Estos días del tardiego, en que la ciudad de León se recrea con el veranillo de san Froilán, la fiesta dominical de las Cantaderas revive episodios donde la historia y el mito comparten camino. El maestro Mircea Eliade ha estudiado el proceso de transmisión entre la realidad y la leyenda, cuando un elemento irrelevante cobra envergadura y empieza a correr de boca en boca. No vamos a aprovechar la fiesta de mañana para ponernos estupendos, aunque sí conviene devolver a su cauce una celebración centenaria, para que ritual y festejo adquieran su auténtico vuelo. Despojando los apósitos adosados por siglos de clerigalla. Como el mito de Teseo, que cumplió Atenas con el rey Minos, las Cantaderas encierran un tributo de iniciación, de los destinados a aplacar la embestida del mal. Aunque multiplicando exageradamente por siete la dote virginal de los atenienses.
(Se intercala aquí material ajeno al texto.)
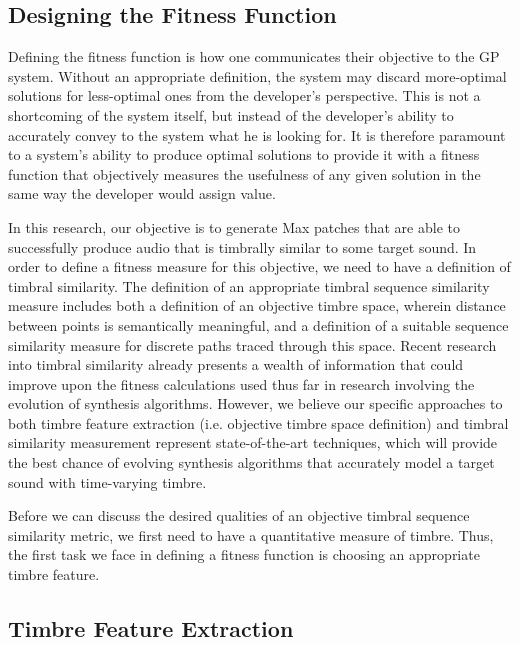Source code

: \documentclass[12pt]{report} 	%
\numberwithin{figure}{chapter}
\numberwithin{table}{chapter}
\numberwithin{equation}{chapter}
\begin{document}
\begin{flushleft}
\vspace{18pt}
\section{Designing the Fitness Function}

Defining the fitness function is how one communicates their objective to the GP system. Without an appropriate definition, the system may discard more-optimal solutions for less-optimal ones from the developer's perspective. This is not a shortcoming of the system itself, but instead of the developer's ability to accurately convey to the system what he is looking for. It is therefore paramount to a system's ability to produce optimal solutions to provide it with a fitness function that objectively measures the usefulness of any given solution in the same way the developer would assign value.

In this research, our objective is to generate Max patches that are able to successfully produce audio that is timbrally similar to some target sound. In order to define a fitness measure for this objective, we need to have a definition of timbral similarity. The definition of an appropriate timbral sequence similarity measure includes both a definition of an objective timbre space, wherein distance between points is semantically meaningful, and a definition of a suitable sequence similarity measure for discrete paths traced through this space. Recent research into timbral similarity already presents a wealth of information that could improve upon the fitness calculations used thus far in research involving the evolution of synthesis algorithms. However, we believe our specific approaches to both timbre feature extraction (i.e. objective timbre space definition) and timbral similarity measurement represent state-of-the-art techniques, which will provide the best chance of evolving synthesis algorithms that accurately model a target sound with time-varying timbre.

Before we can discuss the desired qualities of an objective timbral sequence similarity metric, we first need to have a quantitative measure of timbre. Thus, the first task we face in defining a fitness function is choosing an appropriate timbre feature.

\vspace{12pt}
\subsection{Timbre Feature Extraction}


\end{flushleft}
\end{document}
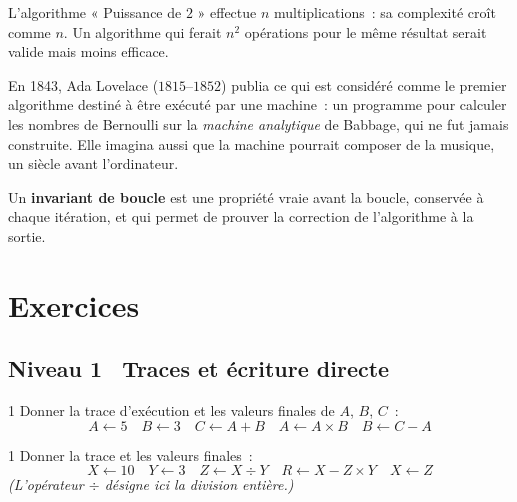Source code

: \begin{remarque}
L'algorithme « Puissance de $2$ » effectue $n$ multiplications~: sa complexité
croît comme $n$. Un algorithme qui ferait $n^2$ opérations pour le même résultat
serait valide mais moins efficace.
\end{remarque}

\begin{anecdote}
En 1843, Ada Lovelace ($1815$--$1852$) publia ce qui est consid\'er\'e
comme le premier algorithme destin\'e \`a \^etre ex\'ecut\'e par une machine~:
un programme pour calculer les nombres de Bernoulli sur la
\emph{machine analytique} de Babbage, qui ne fut jamais construite.
Elle imagina aussi que la machine pourrait composer de la musique,
un si\`ecle avant l'ordinateur.
\end{anecdote}

\begin{defn}
Un \textbf{invariant de boucle} est une propri\'et\'e vraie avant
la boucle, conserv\'ee \`a chaque it\'eration, et qui permet de
prouver la correction de l'algorithme \`a la sortie.
\end{defn}



\section{Exercices}

\subsection*{\quad Niveau 1 \textemdash\ Traces et \'ecriture directe}

\begin{exo}{1}
Donner la trace d'ex\'ecution et les valeurs finales de $A$, $B$, $C$~:
\[
A \leftarrow 5 \quad B \leftarrow 3 \quad C \leftarrow A + B \quad
A \leftarrow A \times B \quad B \leftarrow C - A
\]
\end{exo}

\begin{exo}{1}
Donner la trace et les valeurs finales~:
\[
X \leftarrow 10 \quad Y \leftarrow 3 \quad
Z \leftarrow X \div Y \quad R \leftarrow X - Z \times Y \quad
X \leftarrow Z
\]
\emph{(L'op\'erateur $\div$ d\'esigne ici la division enti\`ere.)}
\end{exo}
León sigue festejando más de mil años después la liberación de aquel tributo nefando contraído por el oscuro rey Mauregato a fines del siglo octavo. Este bastardo de Alfonso I y la esclava mora Sisalda empeñó con Córdoba el envío anual de 50 doncellas nobles y otras 50 plebeyas. De hecho, hace medio siglo la ciudad bautizó con su nombre el pasaje abierto entre Cardenal Landázuri y la avenida de los Cubos. León festejaba aquella alegría durante cuatro días de agosto, del catorce al diecisiete, y consistía la dádiva en un cuarto del toro corrido por san Roque, 250 reales más los cestillos de pan y fruta. Hace cuatro siglos, el autor de la Pícara Justina presentaba a la sotadera que recluta y conduce a las doncellas como «la cosa más vieja y mala que vi en toda mi vida». Vieja, fea y corruptora. Un personaje de «hechos dignos de entrar con letra colorada en el almanaque de Celestina».
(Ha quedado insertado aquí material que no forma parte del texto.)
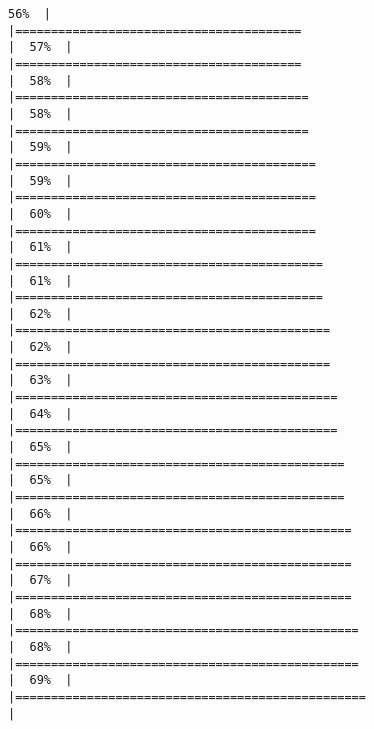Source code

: \documentclass[
]{book}
\begin{document}
\begin{verbatim}
56%  |                                                                              |========================================                              |  57%  |                                                                              |========================================                              |  58%  |                                                                              |=========================================                             |  58%  |                                                                              |=========================================                             |  59%  |                                                                              |==========================================                            |  59%  |                                                                              |==========================================                            |  60%  |                                                                              |==========================================                            |  61%  |                                                                              |===========================================                           |  61%  |                                                                              |===========================================                           |  62%  |                                                                              |============================================                          |  62%  |                                                                              |============================================                          |  63%  |                                                                              |=============================================                         |  64%  |                                                                              |=============================================                         |  65%  |                                                                              |==============================================                        |  65%  |                                                                              |==============================================                        |  66%  |                                                                              |===============================================                       |  66%  |                                                                              |===============================================                       |  67%  |                                                                              |===============================================                       |  68%  |                                                                              |================================================                      |  68%  |                                                                              |================================================                      |  69%  |                                                                              |=================================================                     |  
\end{verbatim}
\end{document}
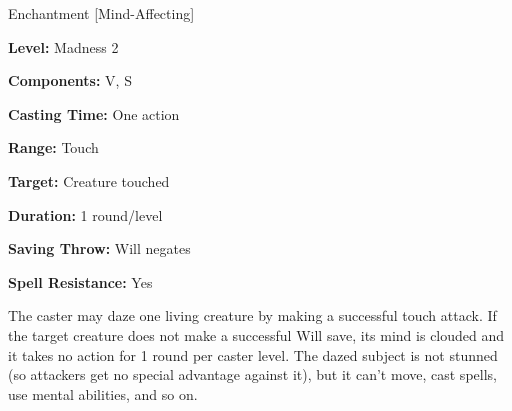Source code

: 
Enchantment [Mind-Affecting]

\textbf{Level:} Madness 2

\textbf{Components:} V, S

\textbf{Casting Time:} One action

\textbf{Range:} Touch

\textbf{Target:} Creature touched

\textbf{Duration:} 1 round/level

\textbf{Saving Throw:} Will negates

\textbf{Spell Resistance:} Yes

The caster may daze one living creature by making a successful touch attack. If 
the target creature does not make a successful Will save, its mind is clouded and 
it takes no action for 1 round per caster level. The dazed subject is not stunned 
(so attackers get no special advantage against it), but it can't move, cast spells, 
use mental abilities, and so on.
Movidas las fechas de agosto a octubre, permanece el ritual, que ahora se prolonga con la bajada desde la catedral a la plaza del Grano. Lo que resulta menos disculpable es que también permanezca el equívoco sobre la liberación del tributo. Las políticas ceremonias y sus cronistas sucesivos jalean con fervor el auxilio de Santiago en Clavijo, desdeñando de paso la primera gran victoria cristiana sobre el moro, que fue la batalla de Simancas del 939, donde el rey leonés Ramiro II derrotó al califa rubio Abderramán III, fundador de Medina Azahara que hizo de Córdoba «la perla de Occidente». También la tradición española incorpora a Santiago en su caballo blanco batallando en Simancas, a orillas del Duero, donde «cortaba cabezas como suele la hoz derribar espigas». Ramiro II tuvo que sofocar graves disputas familiares con su hermano Alfonso, a quien saca los ojos para de recluirlo en Ruiforco, antes de fundar en Palat de Rey el primer templo de la ciudad.